Nature 450, 93-97 (1 November 2007) | doi:10.1038/nature06221; Received 3 April 2007; Accepted 3 September 2007

Convergent dental adaptations in pseudo-tribosphenic and tribosphenic mammals

Zhe-Xi Luo1, Qiang Ji2 & Chong-Xi Yuan2

  1. Carnegie Museum of Natural History, Pittsburgh, Pennsylvania 15213, USA
  2. Chinese Academy of Geological Sciences, Beijing 100037, China

Correspondence to: Zhe-Xi Luo1 Correspondence and requests for materials should be addressed to Z.-X.L. (Email: luoz@carnegiemnh.org).

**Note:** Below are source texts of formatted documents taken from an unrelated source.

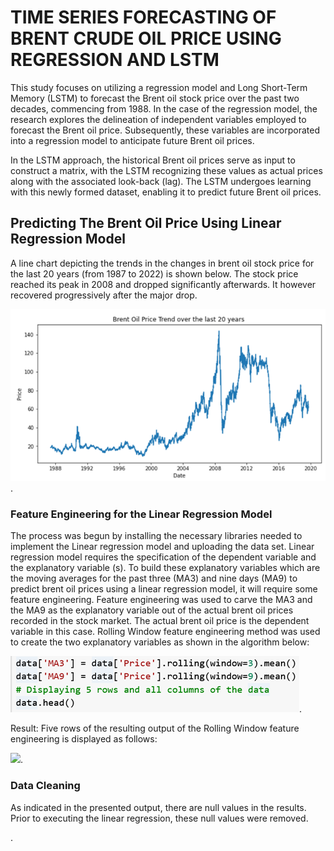 # TIME SERIES FORECASTING OF BRENT CRUDE OIL PRICE USING REGRESSION AND LSTM
This study focuses on utilizing a regression model and Long Short-Term Memory (LSTM) to forecast the Brent oil stock price over the past two decades, commencing from 1988. In the case of the regression model, the research explores the delineation of independent variables employed to forecast the Brent oil price. Subsequently, these variables are incorporated into a regression model to anticipate future Brent oil prices.

In the LSTM approach, the historical Brent oil prices serve as input to construct a matrix, with the LSTM recognizing these values as actual prices along with the associated look-back (lag). The LSTM undergoes learning with this newly formed dataset, enabling it to predict future Brent oil prices.

## Predicting The Brent Oil Price Using Linear Regression Model
A line chart depicting the trends in the changes in brent oil stock price for the last 20 years (from 1987 to 2022) is shown below. The stock price reached its peak in 2008 and dropped significantly afterwards. It however recovered progressively after the major drop.

![](https://github.com/2-88/Time-Series-Forecasting-of-Brent-Crude-Oil-Price-Using-Regression-and-LSTM/blob/main/Picture11.png).

### Feature Engineering for the Linear Regression Model
The process was begun by installing the necessary libraries needed to implement the Linear regression model and uploading the data set.
Linear regression model requires the specification of the dependent variable and the explanatory variable (s). To build these explanatory variables which are the moving averages for the past three (MA3) and nine days (MA9) to predict brent oil prices using a linear regression model, it will require some feature engineering.  Feature engineering was used to carve the MA3 and the MA9 as the explanatory variable out of the actual brent oil prices recorded in the stock market. The actual brent oil price is the dependent variable in this case. 
Rolling Window feature engineering method was used to create the two explanatory variables as shown in the algorithm below:

![](https://github.com/2-88/Time-Series-Forecasting-of-Brent-Crude-Oil-Price-Using-Regression-and-LSTM/blob/main/Picture12.png).

Result: Five rows of the resulting output of the Rolling Window feature engineering is displayed as follows:

![](https://github.com/2-88/Time-Series-Forecasting-of-Brent-Crude-Oil-Price-Using-Regression-and-LSTM-Python-Implementation-/blob/main/Picture13.png).

### Data Cleaning
As indicated in the presented output, there are null values in the results. Prior to executing the linear regression, these null values were removed.

![]().
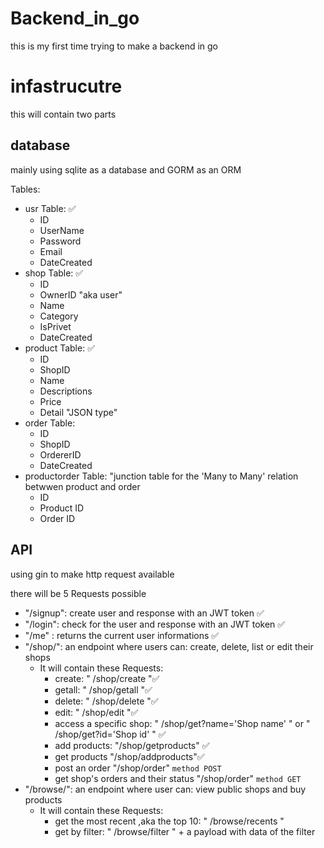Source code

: # Backend_in_go
this is my first time trying to make a backend in go

# infastrucutre 
this will contain two parts

## database
mainly using sqlite as a database and GORM as an ORM

Tables:
- usr Table: ✅
    - ID
    - UserName
    - Password
    - Email
    - DateCreated
- shop Table: ✅
    - ID
    - OwnerID "aka user"
    - Name
    - Category
    - IsPrivet
    - DateCreated
- product Table: ✅
    - ID
    - ShopID
    - Name
    - Descriptions
    - Price
    - Detail "JSON type"
- order Table:
    - ID
    - ShopID
    - OrdererID
    - DateCreated
- productorder Table: "junction table for the 'Many to Many' relation betwwen product and order
    - ID
    - Product ID
    - Order ID

## API
using gin to make http request available

there will be 5 Requests possible
- "/signup": create user and response with an JWT token ✅
- "/login": check for the user and response with an JWT token ✅
- "/me" : returns the current user informations ✅
- "/shop/": an endpoint where users can: create, delete, list or edit their shops
    - It will contain these Requests:
        - create: " /shop/create "✅
        - getall: " /shop/getall "✅
        - delete: " /shop/delete "✅
        - edit:   " /shop/edit "✅
        - access a specific shop: " /shop/get?name='Shop name' " or " /shop/get?id='Shop id' " ✅
        - add products: "/shop/getproducts" ✅
        - get products  "/shop/addproducts"✅
        - post an order "/shop/order" `method POST`
        - get shop's orders and their status "/shop/order" `method GET`
- "/browse/": an endpoint where user can: view public shops and buy products
    - It will contain these Requests:
        - get the most recent ,aka the top 10: " /browse/recents "
        - get by filter: " /browse/filter " + a payload with data of the filter
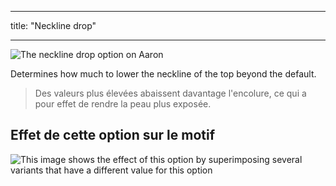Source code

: - - -
title: "Neckline drop"
- - -

![The neckline drop option on Aaron](./necklinedrop.svg)

Determines how much to lower the neckline of the top beyond the default.

> Des valeurs plus élevées abaissent davantage l'encolure, ce qui a pour effet de rendre la peau plus exposée.

## Effet de cette option sur le motif

![This image shows the effect of this option by superimposing several variants that have a different value for this option](aaron_necklinedrop_sample.svg "Effect of this option on the pattern")
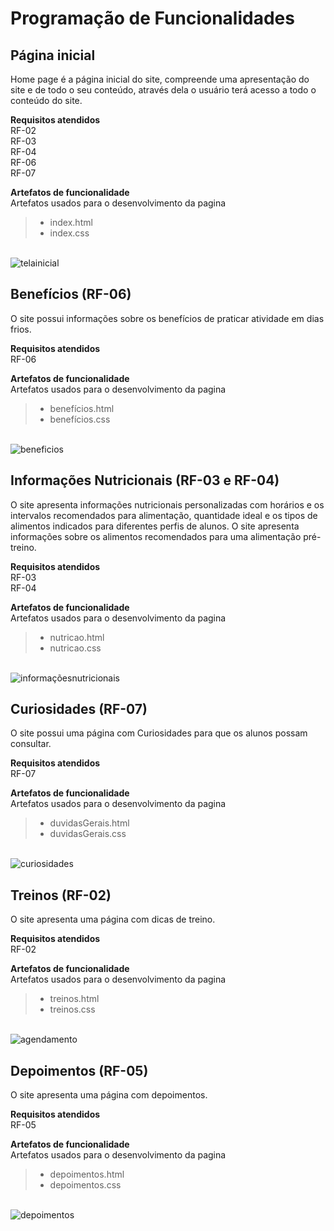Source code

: # Programação de Funcionalidades

<h2> Página inicial</h2>

<p> Home page é a página inicial do site, compreende uma apresentação do site e de todo o seu conteúdo, através dela o usuário terá acesso a todo o conteúdo do site.</p>
  
 <strong>Requisitos atendidos</strong><br>
RF-02<br>
RF-03<br>
RF-04<br>
RF-06<br>
RF-07<br>

 <strong>Artefatos de funcionalidade</strong><br>
   Artefatos usados para o desenvolvimento da pagina
 
> - index.html
> - index.css

<br><img src="img/pageInicial.png" alt="telainicial">

<h2>Benefícios (RF-06)</h2>

<p>O site possui informações sobre os benefícios de praticar atividade em dias frios.</p>

<strong>Requisitos atendidos</strong><br>
RF-06<br>

<strong>Artefatos de funcionalidade</strong><br>
 Artefatos usados para o desenvolvimento da pagina
 
> - benefícios.html
> - benefícios.css

<br><img src="img/pageBeneficios.png" alt="beneficios">

<h2>Informações Nutricionais (RF-03 e RF-04)</h2>

<p>O site apresenta informações nutricionais personalizadas com horários e os intervalos recomendados para alimentação, quantidade ideal e os tipos de alimentos indicados para diferentes perfis de alunos. O site apresenta informações sobre os alimentos recomendados para uma alimentação pré-treino.</p>

<strong>Requisitos atendidos</strong><br>
RF-03<br>
RF-04<br>

<strong>Artefatos de funcionalidade</strong><br>
 Artefatos usados para o desenvolvimento da pagina
 
> - nutricao.html
> - nutricao.css

<br><img src="img/pageDicasNutricionais.png" alt="informaçõesnutricionais">

<h2>Curiosidades (RF-07)</h2>

<p>O site possui uma página com Curiosidades para que os alunos possam consultar.</p>

<strong>Requisitos atendidos</strong><br>
RF-07<br>

<strong>Artefatos de funcionalidade</strong><br>
 Artefatos usados para o desenvolvimento da pagina
 
> - duvidasGerais.html
> - duvidasGerais.css

<br><img src="img/PageCuriosidades.png" alt="curiosidades">

<h2>Treinos (RF-02)</h2>

<p>O site apresenta uma página com dicas de treino.</p>

<strong>Requisitos atendidos</strong><br>
RF-02<br>

<strong>Artefatos de funcionalidade</strong><br>
 Artefatos usados para o desenvolvimento da pagina
 
> - treinos.html
> - treinos.css

<br><img src="img/pageTreinos.png" alt="agendamento">

<h2>Depoimentos (RF-05)</h2>

<p>O site apresenta uma página com depoimentos.</p>

<strong>Requisitos atendidos</strong><br>
RF-05<br>

<strong>Artefatos de funcionalidade</strong><br>
 Artefatos usados para o desenvolvimento da pagina
 
> - depoimentos.html
> - depoimentos.css

<br><img src="img/" alt="depoimentos">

Tribosphenic molars of basal marsupials and placentals are a major adaptation, with the protocone (pestle) of the upper molar crushing and grinding in the talonid basin (mortar) on the lower molar1, 2, 3, 4. The extinct pseudo-tribosphenic mammals have a reversed tribosphenic molar in which a pseudo-talonid is anterior to the trigonid, to receive the pseudo-protocone of the upper molar. The pseudo-protocone is analogous to the protocone, but the anteriorly placed pseudo-talonid is opposite to the posterior talonid basin of true tribosphenic mammals5, 6, 7. Here we describe a mammal of the Middle Jurassic period with highly derived pseudo-tribosphenic molars but predominantly primitive mandibular and skeletal features, and place it in a basal position in mammal phylogeny. Its shoulder girdle and limbs show fossorial features similar to those of mammaliaforms and monotremes, but different compared with those of the earliest-known Laurasian tribosphenic (boreosphenid) mammals. The find reveals a much greater range of dental evolution in Mesozoic mammals than in their extant descendants, and strengthens the hypothesis of homoplasy of 'tribosphenic-like' molars among mammals.